PROBLEM TO SOLVE
Start at the top and transcribe every record through the final line exactly.

*** AVAILABLE DATA Section Begins ***

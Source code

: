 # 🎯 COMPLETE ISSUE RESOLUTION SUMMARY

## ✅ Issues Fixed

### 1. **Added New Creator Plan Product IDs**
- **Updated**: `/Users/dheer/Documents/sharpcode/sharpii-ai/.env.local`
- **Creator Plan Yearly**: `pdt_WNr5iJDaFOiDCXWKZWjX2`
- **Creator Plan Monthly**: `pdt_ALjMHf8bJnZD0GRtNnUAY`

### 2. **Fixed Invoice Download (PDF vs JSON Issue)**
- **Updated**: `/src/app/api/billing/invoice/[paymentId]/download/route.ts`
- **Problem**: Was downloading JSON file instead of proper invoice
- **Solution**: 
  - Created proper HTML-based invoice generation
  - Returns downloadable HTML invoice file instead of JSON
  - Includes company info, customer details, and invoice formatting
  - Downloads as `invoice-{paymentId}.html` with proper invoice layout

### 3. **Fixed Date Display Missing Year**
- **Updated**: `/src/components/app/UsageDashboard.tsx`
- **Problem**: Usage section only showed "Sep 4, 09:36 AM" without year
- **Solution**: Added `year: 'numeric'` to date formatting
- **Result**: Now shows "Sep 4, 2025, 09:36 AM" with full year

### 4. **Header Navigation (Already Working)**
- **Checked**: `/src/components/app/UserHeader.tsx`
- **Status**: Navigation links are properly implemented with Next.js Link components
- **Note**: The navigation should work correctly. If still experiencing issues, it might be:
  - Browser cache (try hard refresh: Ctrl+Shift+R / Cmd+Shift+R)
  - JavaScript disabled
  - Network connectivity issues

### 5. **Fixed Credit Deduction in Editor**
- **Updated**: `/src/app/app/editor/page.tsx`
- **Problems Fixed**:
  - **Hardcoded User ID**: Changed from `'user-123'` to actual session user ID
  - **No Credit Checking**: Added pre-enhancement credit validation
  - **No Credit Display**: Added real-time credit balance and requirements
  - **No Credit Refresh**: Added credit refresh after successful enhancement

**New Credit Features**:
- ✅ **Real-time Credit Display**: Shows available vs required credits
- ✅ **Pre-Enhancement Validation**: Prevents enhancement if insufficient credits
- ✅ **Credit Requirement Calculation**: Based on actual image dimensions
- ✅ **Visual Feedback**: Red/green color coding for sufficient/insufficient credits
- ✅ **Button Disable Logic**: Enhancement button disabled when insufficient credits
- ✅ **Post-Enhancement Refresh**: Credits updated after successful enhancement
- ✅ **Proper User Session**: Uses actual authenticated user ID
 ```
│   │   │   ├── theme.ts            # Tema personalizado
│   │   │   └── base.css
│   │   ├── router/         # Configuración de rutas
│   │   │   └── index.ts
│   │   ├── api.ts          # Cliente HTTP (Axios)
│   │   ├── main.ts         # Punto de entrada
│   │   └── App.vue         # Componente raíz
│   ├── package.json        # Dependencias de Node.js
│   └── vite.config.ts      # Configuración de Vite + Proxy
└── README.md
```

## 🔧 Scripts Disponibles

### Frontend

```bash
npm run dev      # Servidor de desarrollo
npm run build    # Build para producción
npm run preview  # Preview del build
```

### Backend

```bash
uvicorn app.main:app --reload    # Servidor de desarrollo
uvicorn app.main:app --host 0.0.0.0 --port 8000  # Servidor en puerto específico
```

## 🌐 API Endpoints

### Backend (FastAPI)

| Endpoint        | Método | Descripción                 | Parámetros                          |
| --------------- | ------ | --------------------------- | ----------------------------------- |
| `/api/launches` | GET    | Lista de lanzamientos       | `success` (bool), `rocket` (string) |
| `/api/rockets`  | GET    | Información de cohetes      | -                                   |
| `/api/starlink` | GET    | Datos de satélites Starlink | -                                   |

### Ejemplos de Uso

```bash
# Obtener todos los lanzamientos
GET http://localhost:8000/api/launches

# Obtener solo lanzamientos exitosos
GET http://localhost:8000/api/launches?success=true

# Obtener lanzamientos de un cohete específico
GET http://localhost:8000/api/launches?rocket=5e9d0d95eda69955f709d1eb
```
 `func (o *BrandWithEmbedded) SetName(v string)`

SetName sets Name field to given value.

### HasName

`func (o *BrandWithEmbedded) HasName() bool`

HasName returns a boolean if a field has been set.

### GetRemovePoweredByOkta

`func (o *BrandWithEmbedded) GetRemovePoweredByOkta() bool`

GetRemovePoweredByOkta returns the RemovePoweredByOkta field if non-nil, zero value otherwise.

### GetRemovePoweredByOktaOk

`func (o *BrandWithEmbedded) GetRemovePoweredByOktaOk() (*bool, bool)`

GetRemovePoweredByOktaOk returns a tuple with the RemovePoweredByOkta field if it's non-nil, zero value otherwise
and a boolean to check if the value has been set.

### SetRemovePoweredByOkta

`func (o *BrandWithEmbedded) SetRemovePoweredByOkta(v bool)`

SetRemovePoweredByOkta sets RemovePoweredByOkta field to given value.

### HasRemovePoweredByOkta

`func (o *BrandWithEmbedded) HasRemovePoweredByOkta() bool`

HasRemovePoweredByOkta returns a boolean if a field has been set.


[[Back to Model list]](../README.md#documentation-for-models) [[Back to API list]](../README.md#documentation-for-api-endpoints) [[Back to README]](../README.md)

*** AVAILABLE DATA Section Ends ***

ANSWER BELOW
Source code

: # 🎯 COMPLETE ISSUE RESOLUTION SUMMARY

## ✅ Issues Fixed

### 1. **Added New Creator Plan Product IDs**
- **Updated**: `/Users/dheer/Documents/sharpcode/sharpii-ai/.env.local`
- **Creator Plan Yearly**: `pdt_WNr5iJDaFOiDCXWKZWjX2`
- **Creator Plan Monthly**: `pdt_ALjMHf8bJnZD0GRtNnUAY`

### 2. **Fixed Invoice Download (PDF vs JSON Issue)**
- **Updated**: `/src/app/api/billing/invoice/[paymentId]/download/route.ts`
- **Problem**: Was downloading JSON file instead of proper invoice
- **Solution**: 
  - Created proper HTML-based invoice generation
  - Returns downloadable HTML invoice file instead of JSON
  - Includes company info, customer details, and invoice formatting
  - Downloads as `invoice-{paymentId}.html` with proper invoice layout

### 3. **Fixed Date Display Missing Year**
- **Updated**: `/src/components/app/UsageDashboard.tsx`
- **Problem**: Usage section only showed "Sep 4, 09:36 AM" without year
- **Solution**: Added `year: 'numeric'` to date formatting
- **Result**: Now shows "Sep 4, 2025, 09:36 AM" with full year

### 4. **Header Navigation (Already Working)**
- **Checked**: `/src/components/app/UserHeader.tsx`
- **Status**: Navigation links are properly implemented with Next.js Link components
- **Note**: The navigation should work correctly. If still experiencing issues, it might be:
  - Browser cache (try hard refresh: Ctrl+Shift+R / Cmd+Shift+R)
  - JavaScript disabled
  - Network connectivity issues

### 5. **Fixed Credit Deduction in Editor**
- **Updated**: `/src/app/app/editor/page.tsx`
- **Problems Fixed**:
  - **Hardcoded User ID**: Changed from `'user-123'` to actual session user ID
  - **No Credit Checking**: Added pre-enhancement credit validation
  - **No Credit Display**: Added real-time credit balance and requirements
  - **No Credit Refresh**: Added credit refresh after successful enhancement

**New Credit Features**:
- ✅ **Real-time Credit Display**: Shows available vs required credits
- ✅ **Pre-Enhancement Validation**: Prevents enhancement if insufficient credits
- ✅ **Credit Requirement Calculation**: Based on actual image dimensions
- ✅ **Visual Feedback**: Red/green color coding for sufficient/insufficient credits
- ✅ **Button Disable Logic**: Enhancement button disabled when insufficient credits
- ✅ **Post-Enhancement Refresh**: Credits updated after successful enhancement
- ✅ **Proper User Session**: Uses actual authenticated user ID
 ```
│   │   │   ├── theme.ts            # Tema personalizado
│   │   │   └── base.css
│   │   ├── router/         # Configuración de rutas
│   │   │   └── index.ts
│   │   ├── api.ts          # Cliente HTTP (Axios)
│   │   ├── main.ts         # Punto de entrada
│   │   └── App.vue         # Componente raíz
│   ├── package.json        # Dependencias de Node.js
│   └── vite.config.ts      # Configuración de Vite + Proxy
└── README.md
```

## 🔧 Scripts Disponibles

### Frontend

```bash
npm run dev      # Servidor de desarrollo
npm run build    # Build para producción
npm run preview  # Preview del build
```

### Backend

```bash
uvicorn app.main:app --reload    # Servidor de desarrollo
uvicorn app.main:app --host 0.0.0.0 --port 8000  # Servidor en puerto específico
```

## 🌐 API Endpoints

### Backend (FastAPI)

| Endpoint        | Método | Descripción                 | Parámetros                          |
| --------------- | ------ | --------------------------- | ----------------------------------- |
| `/api/launches` | GET    | Lista de lanzamientos       | `success` (bool), `rocket` (string) |
| `/api/rockets`  | GET    | Información de cohetes      | -                                   |
| `/api/starlink` | GET    | Datos de satélites Starlink | -                                   |

### Ejemplos de Uso

```bash
# Obtener todos los lanzamientos
GET http://localhost:8000/api/launches

# Obtener solo lanzamientos exitosos
GET http://localhost:8000/api/launches?success=true

# Obtener lanzamientos de un cohete específico
GET http://localhost:8000/api/launches?rocket=5e9d0d95eda69955f709d1eb
```
 `func (o *BrandWithEmbedded) SetName(v string)`

SetName sets Name field to given value.

### HasName

`func (o *BrandWithEmbedded) HasName() bool`

HasName returns a boolean if a field has been set.

### GetRemovePoweredByOkta

`func (o *BrandWithEmbedded) GetRemovePoweredByOkta() bool`

GetRemovePoweredByOkta returns the RemovePoweredByOkta field if non-nil, zero value otherwise.

### GetRemovePoweredByOktaOk

`func (o *BrandWithEmbedded) GetRemovePoweredByOktaOk() (*bool, bool)`

GetRemovePoweredByOktaOk returns a tuple with the RemovePoweredByOkta field if it's non-nil, zero value otherwise
and a boolean to check if the value has been set.

### SetRemovePoweredByOkta

`func (o *BrandWithEmbedded) SetRemovePoweredByOkta(v bool)`

SetRemovePoweredByOkta sets RemovePoweredByOkta field to given value.

### HasRemovePoweredByOkta

`func (o *BrandWithEmbedded) HasRemovePoweredByOkta() bool`

HasRemovePoweredByOkta returns a boolean if a field has been set.


[[Back to Model list]](../README.md#documentation-for-models) [[Back to API list]](../README.md#documentation-for-api-endpoints) [[Back to README]](../README.md)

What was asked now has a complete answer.